This is a recently configured Amanda 2.5.1p3 setup on a group of E250's
running Solaris 9. It has been running smoothly for a few weeks now.
Just before building Amanda, I had done a reconfigure reboot to get
drivers running for a new tape library. This weekend, after the weekend
backups had completed successfully and everything had flushed out to
tape, I did a `touch /reconfigure; reboot` to get a new drive recognized
(should have been a hot swappable drive, but seagate has changed their
firmware so it doesn't work the way it once did). Anyway, all the
services came up alright as far as I could tell. This is actually a
departmental server with sendmail, apache, samba, etc. all running on it
(they couldn't afford the parts to set up a dedicated backup server).
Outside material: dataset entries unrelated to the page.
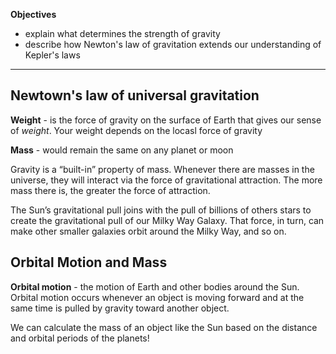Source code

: **Objectives**
- explain what determines the strength of gravity
- describe how Newton's law of gravitation extends our understanding of Kepler's laws
----

Newtown's law of universal gravitation
---

**Weight** - is the force of gravity on the surface of Earth that gives our sense of _weight_. Your weight depends on the locasl force of gravity

**Mass** - would remain the same on any planet or moon

Gravity is a “built-in” property of mass. Whenever there are masses in the universe, they will interact via the force of gravitational attraction. The more mass there is, the greater the force of attraction.

The Sun’s gravitational pull joins with the pull of billions of others stars to create the gravitational pull of our Milky Way Galaxy. That force, in turn, can make other smaller galaxies orbit around the Milky Way, and so on.

Orbital Motion and Mass
---

**Orbital motion** - the motion of Earth and other bodies around the Sun. Orbital motion occurs whenever an object is moving forward and at the same time is pulled by gravity toward another object.

We can calculate the mass of an object like the Sun based on the distance and orbital periods of the planets!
When I looked at the backup reports this morning, this server had:
*** THE DUMPS DID NOT FINISH PROPERLY!
The next tape Amanda expects to use is: geo-daily-05.
The next new tape already labelled is: geo-daily-03.
FAILURE AND STRANGE DUMP SUMMARY:
eclogite.geo.umass.edu / RESULTS MISSING
...<snip>...
eclogite.geo.umass.edu /var/mail RESULTS MISSING
gis.geo.umass.edu / RESULTS MISSING
...<snip>...
gis.geo.umass.edu /usr/local RESULTS MISSING
mogollon.geo.umass.edu / RESULTS MISSING
...<snip>...
mogollon.geo.umass.edu /usr/local RESULTS MISSING
driver: FATAL Did not get DATE line from planner
The debug files were sparce:
eclogite:/:root# cd /tmp/amanda
eclogite:/tmp/amanda:root# ls -l
total 16
drwx------ 3 amandabackup amandabackup 179 Aug 24 00:45 server
eclogite:/tmp/amanda:root# cd server
eclogite:/tmp/amanda/server:root# ls -l
total 16
drwx------ 2 amandabackup amandabackup 546 Aug 24 00:45 daily
eclogite:/tmp/amanda/server:root# cd daily
eclogite:/tmp/amanda/server/daily:root# ls -l
total 80
-rw-r----- 1 amandabackup amandabackup 223 Aug 24 00:45
amlogroll.20090824004501.debug
-rw-r----- 1 amandabackup amandabackup 220 Aug 24 00:45
amreport.20090824004501.debug
-rw-r----- 1 amandabackup amandabackup 3875 Aug 24 00:45
amtrmidx.20090824004501.debug
-rw-r----- 1 amandabackup amandabackup 286 Aug 24 00:45
amtrmlog.20090824004501.debug
-rw-r----- 1 amandabackup amandabackup 281 Aug 24 00:45
driver.20090824004500.debug
eclogite:/tmp/amanda/server/daily:root# more driver.20090824004500.debug
driver: debug 1 pid 12625 ruid 555 euid 555: start at Mon Aug 24 00:45:00 2009
driver: debug 1 pid 12625 ruid 555 euid 555: rename at Mon Aug 24 00:45:01 2009
driver: time 0.017: Did not get DATE line from planner
driver: time 0.017: pid 12625 finish time Mon Aug 24 00:45:01 2009
eclogite:/tmp/amanda/server/daily:root# date
And there were no debug files on either of the clients for that
date/time. The cronlog entry shows a return code of 8:
CMD: /usr/local/sbin/amdump daily -o reserve=100 -o tapedev="" -o tpchanger=""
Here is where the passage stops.